Line start and end - Formative shapes: skewer, stump and string
The signature line resembles a "string" that begins at a certain point and ends elsewhere. The point on which the signatories place their writing utensils and start signing is the signature starting point, and the point where it leaves the paper for the last time is the end point. Such line beginnings and ends bear characteristic shapes; some are similar to the end of a sewing thread, others resemble a "sharp, rigid and stabbing" skewer, while yet others are stumped. The evaluation is performed by enlarging the start and end lines by dozens or hundreds of percentage points, using a graphic computer program or a computer microscope in order to examine and process the image. Where differences are found in this graphic feature, then there is one more element that can point to forgery.

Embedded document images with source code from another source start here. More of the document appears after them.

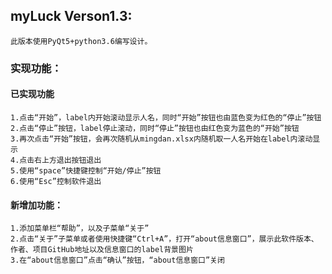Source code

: ## myLuck Verson1.3:
    此版本使用PyQt5+python3.6编写设计。
    
   ### 实现功能：
   #### 已实现功能
    1.点击“开始”，label内开始滚动显示人名，同时“开始”按钮也由蓝色变为红色的“停止”按钮
    2.点击“停止”按钮，label停止滚动，同时“停止”按钮也由红色变为蓝色的“开始”按钮
    3.再次点击“开始”按钮，会再次随机从mingdan.xlsx内随机取一人名开始在label内滚动显示
    4.点击右上方退出按钮退出
    5.使用“space”快捷键控制“开始/停止”按钮
    6.使用“Esc”控制软件退出
   #### 新增加功能：
    1.添加菜单栏“帮助”，以及子菜单“关于”
    2.点击“关于”子菜单或者使用快捷键“Ctrl+A”，打开“about信息窗口”，展示此软件版本、作者、项目GitHub地址以及信息窗口的label背景图片
    3.在“about信息窗口”点击“确认”按钮，“about信息窗口”关闭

It is important to note that people whose handwriting is characterized as "stumped" at all ending lines will rarely create a "sharp skewer" shape and it is nearly impossible. People's hand movements, holding forms and other parameters creating their handwriting are unique, thus if there is a significant difference in these shapes, there is definitely reasonable reason to believe that forgery is the case.

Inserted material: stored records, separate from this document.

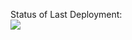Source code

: Status of Last Deployment:<br>
<img src="https://github.com/naturkach/terrafrom-gh-actions/workflows/Terraform-action/badge.svg?branch=main">
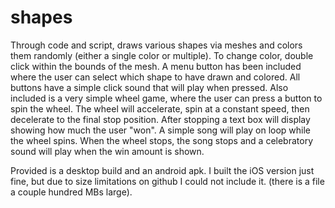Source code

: # shapes

Through code and script, draws various shapes via meshes and colors them randomly (either a single color or multiple).
  To change color, double click within the bounds of the mesh.
  A menu button has been included where the user can select which shape to have drawn and colored.
  All buttons have a simple click sound that will play when pressed.
Also included is a very simple wheel game, where the user can press a button to spin the wheel.
  The wheel will accelerate, spin at a constant speed, then decelerate to the final stop position.
  After stopping a text box will display showing how much the user "won".
  A simple song will play on loop while the wheel spins.
  When the wheel stops, the song stops and a celebratory sound will play when the win amount is shown.
  
Provided is a desktop build and an android apk.  I built the iOS version just fine, but due to size limitations on github I could not include it. (there is a file a couple hundred MBs large).
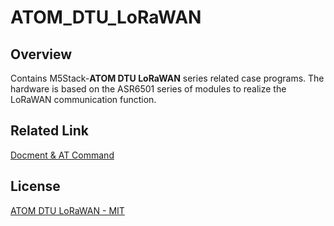 # ATOM_DTU_LoRaWAN

## Overview

Contains M5Stack-**ATOM DTU LoRaWAN** series related case programs. The hardware is based on the ASR6501 series of modules to realize the LoRaWAN communication function.

## Related Link

[Docment & AT Command](https://docs.m5stack.com/en/atom/atom_dtu_lorawan868)

## License

[ATOM DTU LoRaWAN - MIT](LICENSE)

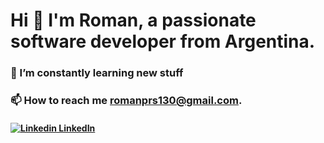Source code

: # Hi 👋 I'm Roman, a passionate software developer from Argentina.
### 🌱 I’m constantly learning new stuff

### 📫 How to reach me romanprs130@gmail.com.

#### [![Linkedin](https://i.stack.imgur.com/gVE0j.png) LinkedIn]([https://www.linkedin.com/in/joaquin-nu%C3%B1ez-78725a212/](https://ar.linkedin.com/in/roman-parisi-57401b29b))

Characteristic shapes - Unique and recurrent graphic and motor elements
There are no two identical handwritings. Handwritings can be very similar, but the comparison between them is characterized by shapes and lines [sometimes minute] that every person performs in a different manner. There is sometimes a small dot in a certain letter, demonstrating a "procedure" that is repeated whenever that letter appears. There is often the appearance of a "Baghdadi slipper", i.e. a twirl of the final letter. As a graphologist, I have seen thousands of handwritings and I have indeed seen many similar ones. However, I have never seen two identical handwritings. There is always a difference, just as there is always a difference between the people themselves. These graphic elements are often concealed from an untrained eye; sometimes the lines connecting the letters are invisible without appropriate equipment or knowledge. There are sometimes stronger ink spots in certain parts of a letter, etc. In the event that such a characteristic graphic element is found in someone's verified signature or is absent from dispute signatures, one can also find support for the existence of a forged signature. There are many other graphic and motor elements examined by a graphologist in order to verify a signature, such as: differences in punctuation, examination of height and length areas, evaluation of the connection between letters, physical sensitivity in specific areas, and more.
Based on the above, the work of the forensic graphologist is of an investigative nature, demanding meticulous detective work - on the one hand, and extensive knowledge regarding graphology and writing flow - on the other. Many triangulations are required in order to reach a professional opinion with a high level of probability when suspecting forgery or when verifying signatures.